▸ DESCRIPTION OF THE TASK: Among the lines below, keep only those from the one containing "Flask of Party" through the one containing "Mana Regeneration Potion", and reproduce them exactly.

Stored items:
+---+

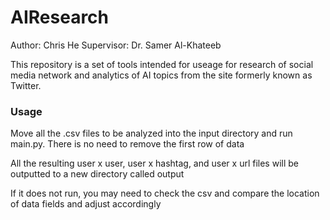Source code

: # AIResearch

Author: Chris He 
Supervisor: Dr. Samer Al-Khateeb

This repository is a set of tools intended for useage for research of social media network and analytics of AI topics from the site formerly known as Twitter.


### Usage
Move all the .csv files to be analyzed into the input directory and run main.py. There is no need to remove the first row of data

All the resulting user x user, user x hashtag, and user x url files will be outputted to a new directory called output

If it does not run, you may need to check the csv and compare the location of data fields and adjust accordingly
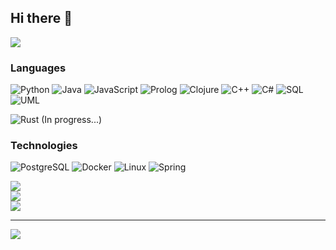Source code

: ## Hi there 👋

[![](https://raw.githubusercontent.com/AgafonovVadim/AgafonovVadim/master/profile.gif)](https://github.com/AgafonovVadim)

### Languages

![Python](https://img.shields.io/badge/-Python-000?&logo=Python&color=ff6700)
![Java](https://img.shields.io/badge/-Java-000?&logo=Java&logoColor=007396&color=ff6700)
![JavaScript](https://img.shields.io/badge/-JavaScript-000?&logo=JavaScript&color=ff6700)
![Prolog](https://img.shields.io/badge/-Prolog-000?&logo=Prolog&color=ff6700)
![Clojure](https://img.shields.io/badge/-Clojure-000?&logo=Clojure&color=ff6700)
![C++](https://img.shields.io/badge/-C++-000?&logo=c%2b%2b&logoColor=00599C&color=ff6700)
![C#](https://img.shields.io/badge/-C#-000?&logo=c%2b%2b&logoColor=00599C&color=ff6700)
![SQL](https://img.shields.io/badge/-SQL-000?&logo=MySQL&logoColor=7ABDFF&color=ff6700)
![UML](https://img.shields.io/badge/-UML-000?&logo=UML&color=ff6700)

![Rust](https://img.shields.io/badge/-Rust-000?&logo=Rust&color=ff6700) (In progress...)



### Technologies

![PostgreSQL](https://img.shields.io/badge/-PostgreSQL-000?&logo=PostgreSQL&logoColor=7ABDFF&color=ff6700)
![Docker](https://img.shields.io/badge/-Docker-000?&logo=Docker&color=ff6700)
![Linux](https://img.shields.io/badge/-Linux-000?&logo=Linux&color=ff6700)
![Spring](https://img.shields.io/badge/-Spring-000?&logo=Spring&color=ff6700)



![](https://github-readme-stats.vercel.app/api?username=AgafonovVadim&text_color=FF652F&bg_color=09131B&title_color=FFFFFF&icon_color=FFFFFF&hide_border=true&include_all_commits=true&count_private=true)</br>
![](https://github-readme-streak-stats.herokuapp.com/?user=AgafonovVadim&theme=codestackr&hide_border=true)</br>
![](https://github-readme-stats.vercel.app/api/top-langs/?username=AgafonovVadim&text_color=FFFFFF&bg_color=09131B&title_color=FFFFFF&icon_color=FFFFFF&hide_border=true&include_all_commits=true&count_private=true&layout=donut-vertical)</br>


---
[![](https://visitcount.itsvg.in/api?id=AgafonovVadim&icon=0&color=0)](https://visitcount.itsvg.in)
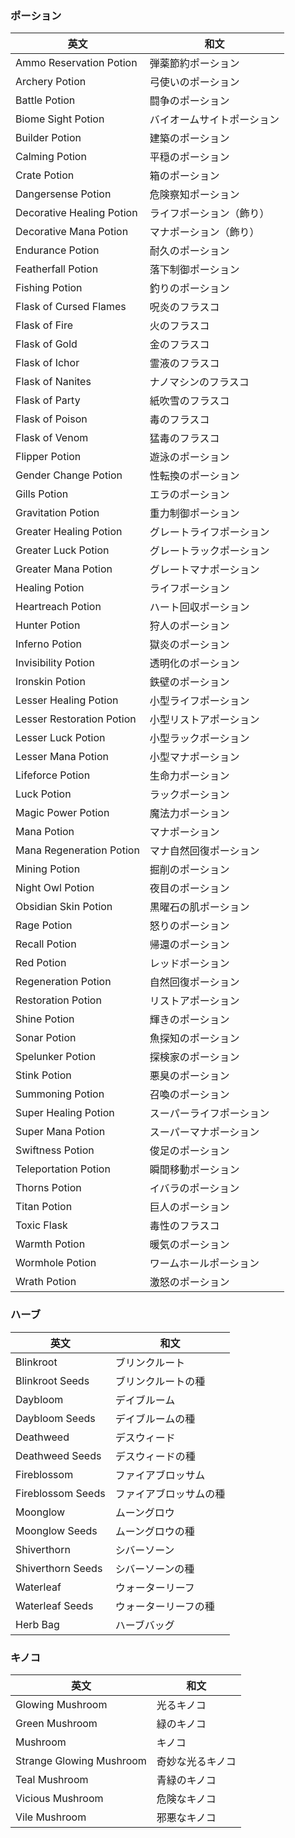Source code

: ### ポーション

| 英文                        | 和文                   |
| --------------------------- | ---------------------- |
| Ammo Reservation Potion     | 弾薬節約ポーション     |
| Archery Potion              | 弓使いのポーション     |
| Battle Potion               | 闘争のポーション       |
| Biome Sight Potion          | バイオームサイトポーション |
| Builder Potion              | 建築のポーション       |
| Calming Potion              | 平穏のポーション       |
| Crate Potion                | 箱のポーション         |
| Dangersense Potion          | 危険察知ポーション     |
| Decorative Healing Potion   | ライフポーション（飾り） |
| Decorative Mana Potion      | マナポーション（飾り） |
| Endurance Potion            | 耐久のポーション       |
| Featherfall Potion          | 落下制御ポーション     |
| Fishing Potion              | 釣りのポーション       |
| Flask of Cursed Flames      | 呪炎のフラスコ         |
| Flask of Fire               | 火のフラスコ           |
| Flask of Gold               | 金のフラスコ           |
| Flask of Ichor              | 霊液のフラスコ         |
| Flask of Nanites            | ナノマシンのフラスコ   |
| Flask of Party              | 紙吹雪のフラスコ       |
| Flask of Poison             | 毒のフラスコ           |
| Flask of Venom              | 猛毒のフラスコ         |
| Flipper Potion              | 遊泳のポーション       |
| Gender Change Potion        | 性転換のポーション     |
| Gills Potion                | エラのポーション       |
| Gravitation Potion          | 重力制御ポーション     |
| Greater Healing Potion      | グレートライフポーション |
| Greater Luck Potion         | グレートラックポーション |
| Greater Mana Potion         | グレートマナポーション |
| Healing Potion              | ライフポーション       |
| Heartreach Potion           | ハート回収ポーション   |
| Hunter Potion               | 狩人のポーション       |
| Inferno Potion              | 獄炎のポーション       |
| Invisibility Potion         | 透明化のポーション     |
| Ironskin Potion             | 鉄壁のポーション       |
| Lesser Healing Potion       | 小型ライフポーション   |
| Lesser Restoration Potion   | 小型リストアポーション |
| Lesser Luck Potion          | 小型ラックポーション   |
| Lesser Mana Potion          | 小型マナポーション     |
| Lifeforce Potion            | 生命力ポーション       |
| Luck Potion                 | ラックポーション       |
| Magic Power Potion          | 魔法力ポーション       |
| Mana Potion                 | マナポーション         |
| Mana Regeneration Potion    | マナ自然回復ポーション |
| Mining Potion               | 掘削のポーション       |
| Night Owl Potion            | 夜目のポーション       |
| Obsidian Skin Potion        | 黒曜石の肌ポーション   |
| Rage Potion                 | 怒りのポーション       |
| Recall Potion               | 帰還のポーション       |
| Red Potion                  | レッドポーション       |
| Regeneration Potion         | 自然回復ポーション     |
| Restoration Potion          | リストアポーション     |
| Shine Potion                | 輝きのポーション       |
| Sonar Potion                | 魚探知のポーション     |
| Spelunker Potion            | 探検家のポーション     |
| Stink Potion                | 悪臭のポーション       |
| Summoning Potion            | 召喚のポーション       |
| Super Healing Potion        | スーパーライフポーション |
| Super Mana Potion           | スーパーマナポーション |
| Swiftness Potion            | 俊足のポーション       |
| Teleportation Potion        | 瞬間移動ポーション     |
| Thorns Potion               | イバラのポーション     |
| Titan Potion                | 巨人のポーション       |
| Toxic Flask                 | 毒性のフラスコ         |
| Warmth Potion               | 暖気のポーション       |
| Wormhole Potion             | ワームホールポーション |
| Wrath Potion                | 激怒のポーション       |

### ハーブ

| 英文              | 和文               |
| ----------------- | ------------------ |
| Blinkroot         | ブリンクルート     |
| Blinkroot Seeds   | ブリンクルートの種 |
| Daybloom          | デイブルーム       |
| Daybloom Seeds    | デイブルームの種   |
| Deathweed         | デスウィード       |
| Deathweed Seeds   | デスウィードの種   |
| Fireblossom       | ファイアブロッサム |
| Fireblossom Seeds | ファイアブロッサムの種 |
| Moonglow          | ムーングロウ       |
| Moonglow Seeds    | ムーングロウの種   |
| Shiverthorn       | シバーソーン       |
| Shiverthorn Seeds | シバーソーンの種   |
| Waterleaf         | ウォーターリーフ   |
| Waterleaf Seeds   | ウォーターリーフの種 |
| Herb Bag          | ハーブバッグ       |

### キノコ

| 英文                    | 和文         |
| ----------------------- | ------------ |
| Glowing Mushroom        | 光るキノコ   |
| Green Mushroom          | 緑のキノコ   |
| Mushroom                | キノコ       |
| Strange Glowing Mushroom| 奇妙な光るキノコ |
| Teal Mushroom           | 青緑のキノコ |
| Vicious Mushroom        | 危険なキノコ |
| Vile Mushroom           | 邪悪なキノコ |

+---+

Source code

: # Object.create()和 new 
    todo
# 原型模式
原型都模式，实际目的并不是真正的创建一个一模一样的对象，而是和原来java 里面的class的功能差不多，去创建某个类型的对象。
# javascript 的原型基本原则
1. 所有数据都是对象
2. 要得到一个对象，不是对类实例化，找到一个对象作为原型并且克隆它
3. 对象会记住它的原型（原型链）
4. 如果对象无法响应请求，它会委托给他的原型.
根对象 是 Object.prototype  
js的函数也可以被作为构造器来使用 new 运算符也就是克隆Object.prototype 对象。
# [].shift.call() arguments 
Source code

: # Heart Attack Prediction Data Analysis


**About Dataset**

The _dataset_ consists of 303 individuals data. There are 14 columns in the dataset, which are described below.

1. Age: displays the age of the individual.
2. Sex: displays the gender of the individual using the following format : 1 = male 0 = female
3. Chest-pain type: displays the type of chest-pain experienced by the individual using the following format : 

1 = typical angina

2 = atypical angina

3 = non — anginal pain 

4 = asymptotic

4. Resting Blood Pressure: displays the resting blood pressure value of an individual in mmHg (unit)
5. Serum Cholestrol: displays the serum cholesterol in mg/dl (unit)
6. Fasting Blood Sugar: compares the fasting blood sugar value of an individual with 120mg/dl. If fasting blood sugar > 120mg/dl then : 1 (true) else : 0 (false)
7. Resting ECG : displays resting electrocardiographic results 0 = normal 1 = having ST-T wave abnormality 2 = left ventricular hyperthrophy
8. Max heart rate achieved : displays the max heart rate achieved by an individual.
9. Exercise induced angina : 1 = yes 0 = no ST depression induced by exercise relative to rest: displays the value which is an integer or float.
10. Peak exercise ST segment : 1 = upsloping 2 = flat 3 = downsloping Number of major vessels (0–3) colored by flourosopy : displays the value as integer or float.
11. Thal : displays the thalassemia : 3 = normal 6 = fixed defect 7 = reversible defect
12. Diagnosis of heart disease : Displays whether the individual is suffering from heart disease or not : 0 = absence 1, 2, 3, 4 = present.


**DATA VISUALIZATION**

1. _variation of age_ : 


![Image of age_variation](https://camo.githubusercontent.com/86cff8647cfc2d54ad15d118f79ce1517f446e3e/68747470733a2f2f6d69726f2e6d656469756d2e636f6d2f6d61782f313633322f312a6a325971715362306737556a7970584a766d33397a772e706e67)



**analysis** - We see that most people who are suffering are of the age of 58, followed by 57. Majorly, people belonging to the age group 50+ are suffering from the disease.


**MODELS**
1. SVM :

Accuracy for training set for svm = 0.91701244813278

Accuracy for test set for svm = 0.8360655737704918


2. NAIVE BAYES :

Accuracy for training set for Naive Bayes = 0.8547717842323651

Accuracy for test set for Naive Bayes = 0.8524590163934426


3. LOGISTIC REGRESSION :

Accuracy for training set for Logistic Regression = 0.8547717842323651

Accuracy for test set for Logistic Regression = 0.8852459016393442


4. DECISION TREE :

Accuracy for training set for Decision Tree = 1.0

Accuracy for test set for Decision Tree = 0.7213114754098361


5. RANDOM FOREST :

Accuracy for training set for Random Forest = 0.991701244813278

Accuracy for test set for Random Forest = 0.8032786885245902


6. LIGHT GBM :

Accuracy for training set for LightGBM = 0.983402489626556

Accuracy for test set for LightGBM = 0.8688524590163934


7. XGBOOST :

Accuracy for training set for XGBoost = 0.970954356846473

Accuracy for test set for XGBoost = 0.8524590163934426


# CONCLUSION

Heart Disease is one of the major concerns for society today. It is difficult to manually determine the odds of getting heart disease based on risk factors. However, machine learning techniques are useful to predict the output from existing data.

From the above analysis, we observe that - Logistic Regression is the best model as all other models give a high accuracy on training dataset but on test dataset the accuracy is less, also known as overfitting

+---+

▸ SOLVED EXERCISE:
| Flask of Party              | 紙吹雪のフラスコ       |
| Flask of Poison             | 毒のフラスコ           |
| Flask of Venom              | 猛毒のフラスコ         |
| Flipper Potion              | 遊泳のポーション       |
| Gender Change Potion        | 性転換のポーション     |
| Gills Potion                | エラのポーション       |
| Gravitation Potion          | 重力制御ポーション     |
| Greater Healing Potion      | グレートライフポーション |
| Greater Luck Potion         | グレートラックポーション |
| Greater Mana Potion         | グレートマナポーション |
| Healing Potion              | ライフポーション       |
| Heartreach Potion           | ハート回収ポーション   |
| Hunter Potion               | 狩人のポーション       |
| Inferno Potion              | 獄炎のポーション       |
| Invisibility Potion         | 透明化のポーション     |
| Ironskin Potion             | 鉄壁のポーション       |
| Lesser Healing Potion       | 小型ライフポーション   |
| Lesser Restoration Potion   | 小型リストアポーション |
| Lesser Luck Potion          | 小型ラックポーション   |
| Lesser Mana Potion          | 小型マナポーション     |
| Lifeforce Potion            | 生命力ポーション       |
| Luck Potion                 | ラックポーション       |
| Magic Power Potion          | 魔法力ポーション       |
| Mana Potion                 | マナポーション         |
| Mana Regeneration Potion    | マナ自然回復ポーション |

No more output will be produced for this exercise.